Open nikosdarzentas opened 4 years ago

nikosdarzentas commented 4 years ago

Hi Nick,

--caseInsensitive seems unresponsive, if I understand it correctly. I.e. if I try to activate it (it's false by default) and I have two sequences with one mismatch (an 'a' to 't' below, near the end) PLUS a 'g' to 'G' (i.e. just the case, 3rd position below), it doesn't cluster the sequences.

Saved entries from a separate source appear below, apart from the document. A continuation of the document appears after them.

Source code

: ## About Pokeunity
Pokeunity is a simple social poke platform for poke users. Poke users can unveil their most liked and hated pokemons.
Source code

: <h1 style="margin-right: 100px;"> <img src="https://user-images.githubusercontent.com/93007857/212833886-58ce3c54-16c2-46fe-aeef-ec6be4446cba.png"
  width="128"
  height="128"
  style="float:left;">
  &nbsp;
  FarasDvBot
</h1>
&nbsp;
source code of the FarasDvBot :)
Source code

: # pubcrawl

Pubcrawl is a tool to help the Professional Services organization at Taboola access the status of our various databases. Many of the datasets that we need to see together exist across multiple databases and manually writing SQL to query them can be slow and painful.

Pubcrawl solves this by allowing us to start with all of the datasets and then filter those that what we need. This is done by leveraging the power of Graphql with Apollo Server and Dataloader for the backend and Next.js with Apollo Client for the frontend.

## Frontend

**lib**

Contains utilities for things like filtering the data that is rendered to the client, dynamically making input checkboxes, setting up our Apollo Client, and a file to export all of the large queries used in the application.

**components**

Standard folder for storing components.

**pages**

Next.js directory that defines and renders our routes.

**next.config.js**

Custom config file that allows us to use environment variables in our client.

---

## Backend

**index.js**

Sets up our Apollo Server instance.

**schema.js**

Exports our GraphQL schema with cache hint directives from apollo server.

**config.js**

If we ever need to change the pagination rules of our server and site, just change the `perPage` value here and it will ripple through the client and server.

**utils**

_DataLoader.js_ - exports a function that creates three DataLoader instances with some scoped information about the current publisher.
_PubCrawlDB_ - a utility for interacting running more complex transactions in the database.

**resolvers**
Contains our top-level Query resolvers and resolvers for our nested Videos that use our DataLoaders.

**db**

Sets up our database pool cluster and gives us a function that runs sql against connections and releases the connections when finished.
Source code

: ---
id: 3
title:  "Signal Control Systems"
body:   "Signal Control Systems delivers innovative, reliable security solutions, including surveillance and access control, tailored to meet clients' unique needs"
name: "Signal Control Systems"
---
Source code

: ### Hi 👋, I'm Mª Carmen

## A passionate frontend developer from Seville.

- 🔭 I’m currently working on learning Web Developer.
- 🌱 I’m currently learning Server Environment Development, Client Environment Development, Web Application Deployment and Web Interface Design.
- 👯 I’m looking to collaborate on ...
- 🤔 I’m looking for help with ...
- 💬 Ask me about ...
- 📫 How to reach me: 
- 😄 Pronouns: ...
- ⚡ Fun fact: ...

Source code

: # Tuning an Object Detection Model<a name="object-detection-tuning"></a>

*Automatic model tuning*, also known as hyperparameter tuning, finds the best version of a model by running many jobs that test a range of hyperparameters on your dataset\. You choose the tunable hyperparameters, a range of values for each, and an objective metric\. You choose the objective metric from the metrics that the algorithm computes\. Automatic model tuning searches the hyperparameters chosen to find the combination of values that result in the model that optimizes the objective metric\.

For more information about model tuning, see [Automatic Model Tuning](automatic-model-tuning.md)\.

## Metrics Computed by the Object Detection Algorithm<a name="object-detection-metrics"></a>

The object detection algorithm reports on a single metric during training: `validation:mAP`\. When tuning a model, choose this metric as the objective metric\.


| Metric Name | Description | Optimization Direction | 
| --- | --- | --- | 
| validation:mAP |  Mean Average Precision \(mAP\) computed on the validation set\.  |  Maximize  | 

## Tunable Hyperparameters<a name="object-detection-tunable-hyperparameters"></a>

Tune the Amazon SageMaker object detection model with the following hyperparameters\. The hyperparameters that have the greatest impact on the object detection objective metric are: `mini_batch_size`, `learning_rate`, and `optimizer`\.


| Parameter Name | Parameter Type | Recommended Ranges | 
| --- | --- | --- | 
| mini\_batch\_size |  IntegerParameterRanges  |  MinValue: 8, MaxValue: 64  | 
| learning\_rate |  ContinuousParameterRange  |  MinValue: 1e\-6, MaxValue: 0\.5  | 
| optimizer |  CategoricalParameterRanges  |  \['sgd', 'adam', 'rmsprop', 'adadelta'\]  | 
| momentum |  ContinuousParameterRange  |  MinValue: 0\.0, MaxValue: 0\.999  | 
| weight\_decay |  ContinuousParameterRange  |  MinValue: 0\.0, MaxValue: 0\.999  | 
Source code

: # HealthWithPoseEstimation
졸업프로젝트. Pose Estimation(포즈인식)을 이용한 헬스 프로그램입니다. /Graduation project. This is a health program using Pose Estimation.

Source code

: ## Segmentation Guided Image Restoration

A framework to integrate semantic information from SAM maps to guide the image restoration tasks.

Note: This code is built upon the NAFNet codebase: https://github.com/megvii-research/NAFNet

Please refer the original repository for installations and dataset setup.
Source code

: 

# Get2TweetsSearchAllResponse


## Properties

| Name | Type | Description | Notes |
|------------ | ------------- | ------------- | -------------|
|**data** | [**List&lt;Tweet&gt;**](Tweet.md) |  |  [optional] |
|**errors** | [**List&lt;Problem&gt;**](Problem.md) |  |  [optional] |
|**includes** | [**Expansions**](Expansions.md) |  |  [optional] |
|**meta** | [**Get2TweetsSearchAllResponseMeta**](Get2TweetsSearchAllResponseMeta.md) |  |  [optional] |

stopCheck:smallCutoff:1baseIndel:2baseIndel:>2baseIndel:HQMismatches:LQMismatches:LKMismatches
9999999:0:0:0:0:0:1:0

@1;size=1
acGtACCCCCGTacgattttt
+
****HHHHHHHH*********
@2;size=1
acgtACCCCCGTacgtttttt
+
****HHHHHHHH*********

SeekDeep qluster --fastq qlutest.fastq --out qlutest --par myPar --noMarkChimeras --lower keep --caseInsensitive --smallReadSize 0 --useAllInput --writeOutInitalSeqs --overWrite --verbose --fastClustering --nucCutOff 0.2 --runCutOff 0%,0 --adjustHomopolyerRuns false --qualThresWindow 0

I had a quick look at the code and it seems hardcoded. Can you confirm? Or am I confused?

Many thanks.

nickjhathaway commented 4 years ago

So I think I changed it so this would work in the developmental version that I'm about to release to not mark it as an error though honestly, I've never tested out clustering with both cases still present, I know the consensus-building won't work properly as it count those as different no matter what is set, is there a reason you have to keep the lower case if you going to allow the cases to match?

nikosdarzentas commented 4 years ago

Hi Nick,

As I explained in the other issue about homopolymers, I use case (and qualities) to encode antigen receptor rearrangement junction information - so, in fact, I was thinking of (maybe) eventually penalising the same nt coming from different junction regions by penalising different cases. And this was my test to understand if and how this SeekDeep option works.

In general, SeekDeep's powerful option set is what got me to try it, because it would allow me to 'hack' it to have full control over what happens with my complex input set. To be honest, I've been stumbling over different bits and pieces (another I haven't reported, yet, has to do with the HQ/LQ mismatch and the --qualThres and --qualRep options...), which have put me off a bit - but trust me, I know how hard it is to keep all these options running smoothly esp. for a new user and use case. I'll keep following SeekDeep for a while, and I'll try and test the new version when it comes out - hopefully I'll be able to use it in the end.